Since the very beginnings of cinema, few individuals have become as synonymous with the art form as legendary director Alfred Hitchcock. One of the few titans of the industry, perhaps best known for his work in suspense and terror, the sheer number of quality films Hitchcock oversaw is daunting. Responsible for multiple masterpieces, perhaps most famously Rear Window (1954) and Psycho (1960), Hitchcock remains one of the most influential filmmakers to have entered the industry. But it is his 1958 work, Vertigo, arguably the most personal of his films, that has emerged for many as the influential director’s masterwork.
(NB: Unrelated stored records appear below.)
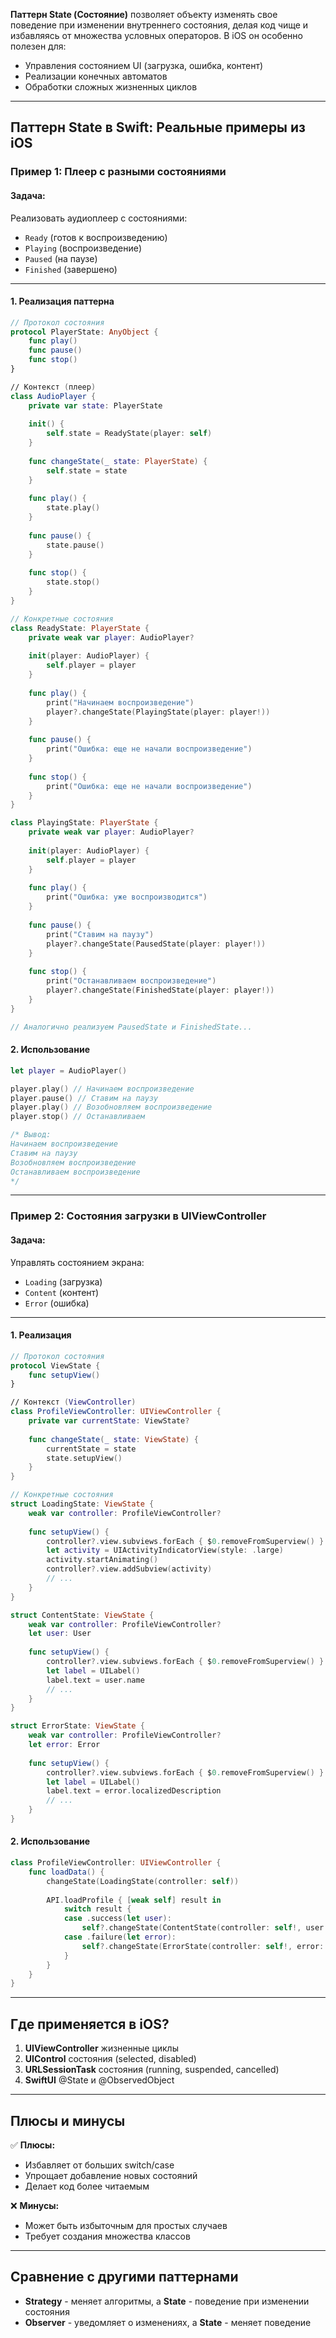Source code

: **Паттерн State (Состояние)** позволяет объекту изменять свое поведение при изменении внутреннего состояния, делая код чище и избавляясь от множества условных операторов. В iOS он особенно полезен для:

- Управления состоянием UI (загрузка, ошибка, контент)
- Реализации конечных автоматов
- Обработки сложных жизненных циклов

---

## **Паттерн State в Swift: Реальные примеры из iOS**

### **Пример 1: Плеер с разными состояниями**

#### **Задача:**
Реализовать аудиоплеер с состояниями:
- `Ready` (готов к воспроизведению)
- `Playing` (воспроизведение)
- `Paused` (на паузе)
- `Finished` (завершено)

---

#### **1. Реализация паттерна**

```swift
// Протокол состояния
protocol PlayerState: AnyObject {
    func play()
    func pause()
    func stop()
}

// Контекст (плеер)
class AudioPlayer {
    private var state: PlayerState
    
    init() {
        self.state = ReadyState(player: self)
    }
    
    func changeState(_ state: PlayerState) {
        self.state = state
    }
    
    func play() {
        state.play()
    }
    
    func pause() {
        state.pause()
    }
    
    func stop() {
        state.stop()
    }
}

// Конкретные состояния
class ReadyState: PlayerState {
    private weak var player: AudioPlayer?
    
    init(player: AudioPlayer) {
        self.player = player
    }
    
    func play() {
        print("Начинаем воспроизведение")
        player?.changeState(PlayingState(player: player!))
    }
    
    func pause() {
        print("Ошибка: еще не начали воспроизведение")
    }
    
    func stop() {
        print("Ошибка: еще не начали воспроизведение")
    }
}

class PlayingState: PlayerState {
    private weak var player: AudioPlayer?
    
    init(player: AudioPlayer) {
        self.player = player
    }
    
    func play() {
        print("Ошибка: уже воспроизводится")
    }
    
    func pause() {
        print("Ставим на паузу")
        player?.changeState(PausedState(player: player!))
    }
    
    func stop() {
        print("Останавливаем воспроизведение")
        player?.changeState(FinishedState(player: player!))
    }
}

// Аналогично реализуем PausedState и FinishedState...
```

#### **2. Использование**

```swift
let player = AudioPlayer()

player.play() // Начинаем воспроизведение
player.pause() // Ставим на паузу
player.play() // Возобновляем воспроизведение
player.stop() // Останавливаем

/* Вывод:
Начинаем воспроизведение
Ставим на паузу
Возобновляем воспроизведение
Останавливаем воспроизведение
*/
```

---

### **Пример 2: Состояния загрузки в UIViewController**

#### **Задача:**
Управлять состоянием экрана:
- `Loading` (загрузка)
- `Content` (контент)
- `Error` (ошибка)

---

#### **1. Реализация**

```swift
// Протокол состояния
protocol ViewState {
    func setupView()
}

// Контекст (ViewController)
class ProfileViewController: UIViewController {
    private var currentState: ViewState?
    
    func changeState(_ state: ViewState) {
        currentState = state
        state.setupView()
    }
}

// Конкретные состояния
struct LoadingState: ViewState {
    weak var controller: ProfileViewController?
    
    func setupView() {
        controller?.view.subviews.forEach { $0.removeFromSuperview() }
        let activity = UIActivityIndicatorView(style: .large)
        activity.startAnimating()
        controller?.view.addSubview(activity)
        // ...
    }
}

struct ContentState: ViewState {
    weak var controller: ProfileViewController?
    let user: User
    
    func setupView() {
        controller?.view.subviews.forEach { $0.removeFromSuperview() }
        let label = UILabel()
        label.text = user.name
        // ...
    }
}

struct ErrorState: ViewState {
    weak var controller: ProfileViewController?
    let error: Error
    
    func setupView() {
        controller?.view.subviews.forEach { $0.removeFromSuperview() }
        let label = UILabel()
        label.text = error.localizedDescription
        // ...
    }
}
```

#### **2. Использование**

```swift
class ProfileViewController: UIViewController {
    func loadData() {
        changeState(LoadingState(controller: self))
        
        API.loadProfile { [weak self] result in
            switch result {
            case .success(let user):
                self?.changeState(ContentState(controller: self!, user: user))
            case .failure(let error):
                self?.changeState(ErrorState(controller: self!, error: error))
            }
        }
    }
}
```

---

## **Где применяется в iOS?**

1. **UIViewController** жизненные циклы
2. **UIControl** состояния (selected, disabled)
3. **URLSessionTask** состояния (running, suspended, cancelled)
4. **SwiftUI** @State и @ObservedObject

---

## **Плюсы и минусы**

✅ **Плюсы:**
- Избавляет от больших switch/case
- Упрощает добавление новых состояний
- Делает код более читаемым

❌ **Минусы:**
- Может быть избыточным для простых случаев
- Требует создания множества классов

---

## **Сравнение с другими паттернами**

- **Strategy** - меняет алгоритмы, а **State** - поведение при изменении состояния
- **Observer** - уведомляет о изменениях, а **State** - меняет поведение
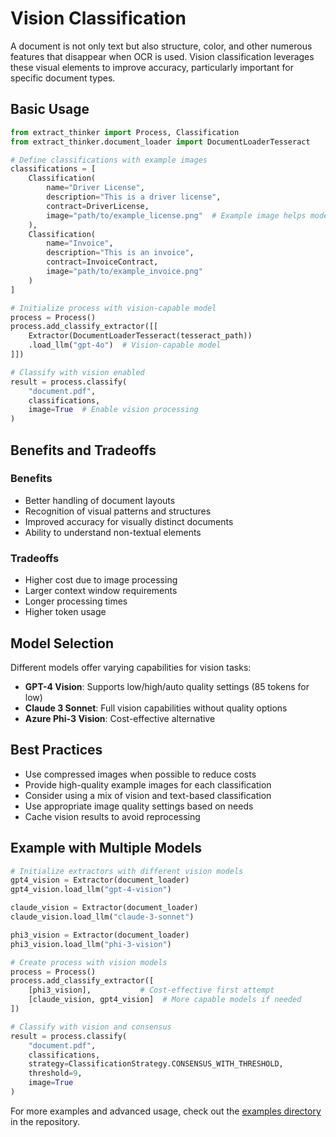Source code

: # Vision Classification

A document is not only text but also structure, color, and other numerous features that disappear when OCR is used. Vision classification leverages these visual elements to improve accuracy, particularly important for specific document types.

## Basic Usage

```python
from extract_thinker import Process, Classification
from extract_thinker.document_loader import DocumentLoaderTesseract

# Define classifications with example images
classifications = [
    Classification(
        name="Driver License",
        description="This is a driver license",
        contract=DriverLicense,
        image="path/to/example_license.png"  # Example image helps model understand
    ),
    Classification(
        name="Invoice",
        description="This is an invoice",
        contract=InvoiceContract,
        image="path/to/example_invoice.png"
    )
]

# Initialize process with vision-capable model
process = Process()
process.add_classify_extractor([[
    Extractor(DocumentLoaderTesseract(tesseract_path))
    .load_llm("gpt-4o")  # Vision-capable model
]])

# Classify with vision enabled
result = process.classify(
    "document.pdf",
    classifications,
    image=True  # Enable vision processing
)
```

## Benefits and Tradeoffs

### Benefits
- Better handling of document layouts
- Recognition of visual patterns and structures
- Improved accuracy for visually distinct documents
- Ability to understand non-textual elements

### Tradeoffs
- Higher cost due to image processing
- Larger context window requirements
- Longer processing times
- Higher token usage

## Model Selection

Different models offer varying capabilities for vision tasks:

- **GPT-4 Vision**: Supports low/high/auto quality settings (85 tokens for low)
- **Claude 3 Sonnet**: Full vision capabilities without quality options
- **Azure Phi-3 Vision**: Cost-effective alternative

## Best Practices

- Use compressed images when possible to reduce costs
- Provide high-quality example images for each classification
- Consider using a mix of vision and text-based classification
- Use appropriate image quality settings based on needs
- Cache vision results to avoid reprocessing

## Example with Multiple Models

```python
# Initialize extractors with different vision models
gpt4_vision = Extractor(document_loader)
gpt4_vision.load_llm("gpt-4-vision")

claude_vision = Extractor(document_loader)
claude_vision.load_llm("claude-3-sonnet")

phi3_vision = Extractor(document_loader)
phi3_vision.load_llm("phi-3-vision")

# Create process with vision models
process = Process()
process.add_classify_extractor([
    [phi3_vision],           # Cost-effective first attempt
    [claude_vision, gpt4_vision]  # More capable models if needed
])

# Classify with vision and consensus
result = process.classify(
    "document.pdf",
    classifications,
    strategy=ClassificationStrategy.CONSENSUS_WITH_THRESHOLD,
    threshold=9,
    image=True
)
```

For more examples and advanced usage, check out the [examples directory](examples/) in the repository. 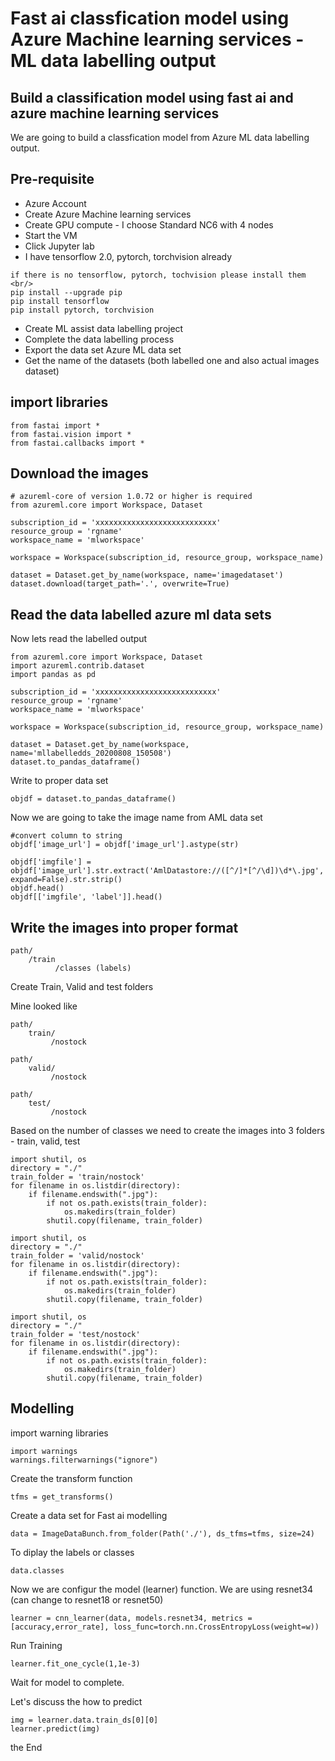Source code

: # Fast ai classfication model using Azure Machine learning services - ML data labelling output

## Build a classification model using fast ai and azure machine learning services

We are going to build a classfication model from Azure ML data labelling output.

## Pre-requisite

- Azure Account
- Create Azure Machine learning services
- Create GPU compute - I choose Standard NC6 with 4 nodes
- Start the VM
- Click Jupyter lab
- I have tensorflow 2.0, pytorch, torchvision already 

```
if there is no tensorflow, pytorch, tochvision please install them <br/>
pip install --upgrade pip
pip install tensorflow
pip install pytorch, torchvision
```

- Create ML assist data labelling project
- Complete the data labelling process
- Export the data set Azure ML data set
- Get the name of the datasets (both labelled one and also actual images dataset)

## import libraries

```
from fastai import *
from fastai.vision import *
from fastai.callbacks import *
```

## Download the images

```
# azureml-core of version 1.0.72 or higher is required
from azureml.core import Workspace, Dataset

subscription_id = 'xxxxxxxxxxxxxxxxxxxxxxxxxxx'
resource_group = 'rgname'
workspace_name = 'mlworkspace'

workspace = Workspace(subscription_id, resource_group, workspace_name)

dataset = Dataset.get_by_name(workspace, name='imagedataset')
dataset.download(target_path='.', overwrite=True)
```

## Read the data labelled azure ml data sets

Now lets read the labelled output

```
from azureml.core import Workspace, Dataset
import azureml.contrib.dataset
import pandas as pd

subscription_id = 'xxxxxxxxxxxxxxxxxxxxxxxxxxx'
resource_group = 'rgname'
workspace_name = 'mlworkspace'

workspace = Workspace(subscription_id, resource_group, workspace_name)

dataset = Dataset.get_by_name(workspace, name='mllabelledds_20200808_150508')
dataset.to_pandas_dataframe()
```

Write to proper data set

```
objdf = dataset.to_pandas_dataframe()
```

Now we are going to take the image name from AML data set

```
#convert column to string
objdf['image_url'] = objdf['image_url'].astype(str)

objdf['imgfile'] = objdf['image_url'].str.extract('AmlDatastore://([^/]*[^/\d])\d*\.jpg', expand=False).str.strip()
objdf.head()
objdf[['imgfile', 'label']].head()
```

## Write the images into proper format

```
path/
    /train
          /classes (labels)
```

Create Train, Valid and test folders

Mine looked like

```
path/
    train/
         /nostock

path/
    valid/
         /nostock

path/
    test/
         /nostock
```

Based on the number of classes we need to create the images into 3 folders - train, valid, test

```
import shutil, os
directory = "./"
train_folder = 'train/nostock'
for filename in os.listdir(directory):
    if filename.endswith(".jpg"):
        if not os.path.exists(train_folder):
            os.makedirs(train_folder)
        shutil.copy(filename, train_folder)

import shutil, os
directory = "./"
train_folder = 'valid/nostock'
for filename in os.listdir(directory):
    if filename.endswith(".jpg"):
        if not os.path.exists(train_folder):
            os.makedirs(train_folder)
        shutil.copy(filename, train_folder)

import shutil, os
directory = "./"
train_folder = 'test/nostock'
for filename in os.listdir(directory):
    if filename.endswith(".jpg"):
        if not os.path.exists(train_folder):
            os.makedirs(train_folder)
        shutil.copy(filename, train_folder)
```

## Modelling

import warning libraries

```
import warnings
warnings.filterwarnings("ignore")
```

Create the transform function

```
tfms = get_transforms()
```

Create a data set for Fast ai modelling

```
data = ImageDataBunch.from_folder(Path('./'), ds_tfms=tfms, size=24)
```

To diplay the labels or classes 

```
data.classes
```

Now we are configur the model (learner) function. We are using resnet34 (can change to resnet18 or resnet50)

```
learner = cnn_learner(data, models.resnet34, metrics = [accuracy,error_rate], loss_func=torch.nn.CrossEntropyLoss(weight=w))
```

Run Training

```
learner.fit_one_cycle(1,1e-3)
```

Wait for model to complete.

Let's discuss the how to predict

```
img = learner.data.train_ds[0][0]
learner.predict(img)
```

the End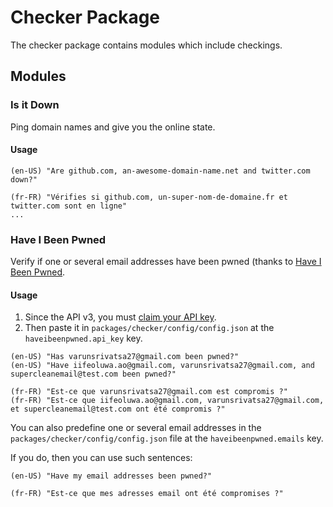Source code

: # Checker Package

The checker package contains modules which include checkings.

## Modules

### Is it Down

Ping domain names and give you the online state.

#### Usage

```
(en-US) "Are github.com, an-awesome-domain-name.net and twitter.com down?"

(fr-FR) "Vérifies si github.com, un-super-nom-de-domaine.fr et twitter.com sont en ligne"
...
```

### Have I Been Pwned

Verify if one or several email addresses have been pwned (thanks to [Have I Been Pwned](https://haveibeenpwned.com/).

#### Usage

1. Since the API v3, you must [claim your API key](https://haveibeenpwned.com/API/Key).
2. Then paste it in `packages/checker/config/config.json` at the `haveibeenpwned.api_key` key.

```
(en-US) "Has varunsrivatsa27@gmail.com been pwned?"
(en-US) "Have iifeoluwa.ao@gmail.com, varunsrivatsa27@gmail.com, and supercleanemail@test.com been pwned?"

(fr-FR) "Est-ce que varunsrivatsa27@gmail.com est compromis ?"
(fr-FR) "Est-ce que iifeoluwa.ao@gmail.com, varunsrivatsa27@gmail.com, et supercleanemail@test.com ont été compromis ?"
```

You can also predefine one or several email addresses in the `packages/checker/config/config.json` file at the `haveibeenpwned.emails` key.

If you do, then you can use such sentences:

```
(en-US) "Have my email addresses been pwned?"

(fr-FR) "Est-ce que mes adresses email ont été compromises ?"
```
Hitchcock began as a director of silent films with the 1922 film No. 13. Over the six decades he remained working in cinema he directed over fifty-five feature works, the last of which was Family Plot (1976), released four years before his death. He was a pioneer of many influential film techniques, particularly interested in using the camera from a character’s point of view to suggest voyeuristic tendencies. In Vertigo he created the push/pull smash zoom to suggest dizziness, apparently inspired by an incident in which Hitchcock himself fainted at a party.

He is also one of the few directors to have remade their own film, having filmed and released two versions of The Man Who Knew Too Much (1934/1936), although Gus Van Sant controversially released a colour shot for shot remake of Psycho in 1998, which perhaps missed some of the key intentions of the original.